• **RECORDS TO PROCESS**

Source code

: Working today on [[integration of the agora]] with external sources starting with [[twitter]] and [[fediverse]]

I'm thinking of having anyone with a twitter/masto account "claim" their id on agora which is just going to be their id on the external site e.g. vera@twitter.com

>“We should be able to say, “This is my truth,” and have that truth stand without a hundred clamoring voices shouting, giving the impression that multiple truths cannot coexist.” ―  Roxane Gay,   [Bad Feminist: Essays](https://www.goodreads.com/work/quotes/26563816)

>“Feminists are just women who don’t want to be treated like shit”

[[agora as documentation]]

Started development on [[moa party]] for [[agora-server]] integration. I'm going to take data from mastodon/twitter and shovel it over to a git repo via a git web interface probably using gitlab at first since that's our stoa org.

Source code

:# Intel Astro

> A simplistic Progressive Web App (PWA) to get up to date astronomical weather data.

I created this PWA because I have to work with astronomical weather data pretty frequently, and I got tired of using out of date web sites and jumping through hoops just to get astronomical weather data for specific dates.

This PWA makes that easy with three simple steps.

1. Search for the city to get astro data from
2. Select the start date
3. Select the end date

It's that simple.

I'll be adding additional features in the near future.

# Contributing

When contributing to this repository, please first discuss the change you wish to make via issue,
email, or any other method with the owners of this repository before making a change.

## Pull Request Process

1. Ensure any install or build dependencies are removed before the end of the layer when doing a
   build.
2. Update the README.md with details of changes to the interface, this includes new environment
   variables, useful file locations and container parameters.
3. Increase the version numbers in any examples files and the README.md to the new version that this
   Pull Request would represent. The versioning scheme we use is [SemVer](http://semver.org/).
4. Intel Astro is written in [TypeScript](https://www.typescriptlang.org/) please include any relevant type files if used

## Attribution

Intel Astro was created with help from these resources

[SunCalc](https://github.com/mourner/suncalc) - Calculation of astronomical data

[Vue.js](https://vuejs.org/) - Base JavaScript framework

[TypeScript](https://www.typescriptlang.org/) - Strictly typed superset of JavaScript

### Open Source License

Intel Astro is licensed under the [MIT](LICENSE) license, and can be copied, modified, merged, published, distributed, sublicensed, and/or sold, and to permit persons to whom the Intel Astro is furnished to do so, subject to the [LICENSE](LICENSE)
==
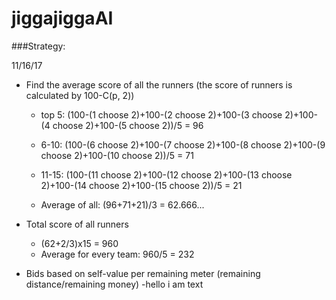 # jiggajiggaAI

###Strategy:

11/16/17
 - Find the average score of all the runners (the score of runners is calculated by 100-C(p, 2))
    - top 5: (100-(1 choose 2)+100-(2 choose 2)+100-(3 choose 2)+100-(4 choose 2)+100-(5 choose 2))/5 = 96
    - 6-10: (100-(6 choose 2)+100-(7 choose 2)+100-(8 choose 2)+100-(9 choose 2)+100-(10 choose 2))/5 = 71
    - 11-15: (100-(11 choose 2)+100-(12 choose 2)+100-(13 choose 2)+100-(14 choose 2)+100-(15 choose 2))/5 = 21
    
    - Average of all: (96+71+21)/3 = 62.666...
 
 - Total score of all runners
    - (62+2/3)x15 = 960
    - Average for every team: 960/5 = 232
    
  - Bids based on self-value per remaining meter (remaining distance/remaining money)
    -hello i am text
* * *
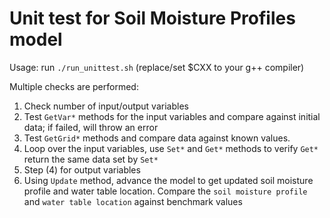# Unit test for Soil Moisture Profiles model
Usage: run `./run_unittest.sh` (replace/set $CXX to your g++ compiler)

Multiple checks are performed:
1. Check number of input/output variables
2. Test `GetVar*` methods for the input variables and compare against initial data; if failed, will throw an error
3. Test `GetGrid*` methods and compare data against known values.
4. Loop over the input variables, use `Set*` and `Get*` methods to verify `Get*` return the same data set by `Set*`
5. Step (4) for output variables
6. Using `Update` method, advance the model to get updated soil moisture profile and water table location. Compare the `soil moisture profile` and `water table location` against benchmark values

• **TASK PROMPT**
In the listing above, locate the line containing "[SunCalc](https://github.com/mourner/suncalc) - Calculation" and the line containing "Intel Astro is licensed". Transcribe those two lines and everything between them, exactly as written.

• **EXERCISE SOLUTION**
[SunCalc](https://github.com/mourner/suncalc) - Calculation of astronomical data

[Vue.js](https://vuejs.org/) - Base JavaScript framework

[TypeScript](https://www.typescriptlang.org/) - Strictly typed superset of JavaScript

### Open Source License

Intel Astro is licensed under the [MIT](LICENSE) license, and can be copied, modified, merged, published, distributed, sublicensed, and/or sold, and to permit persons to whom the Intel Astro is furnished to do so, subject to the [LICENSE](LICENSE)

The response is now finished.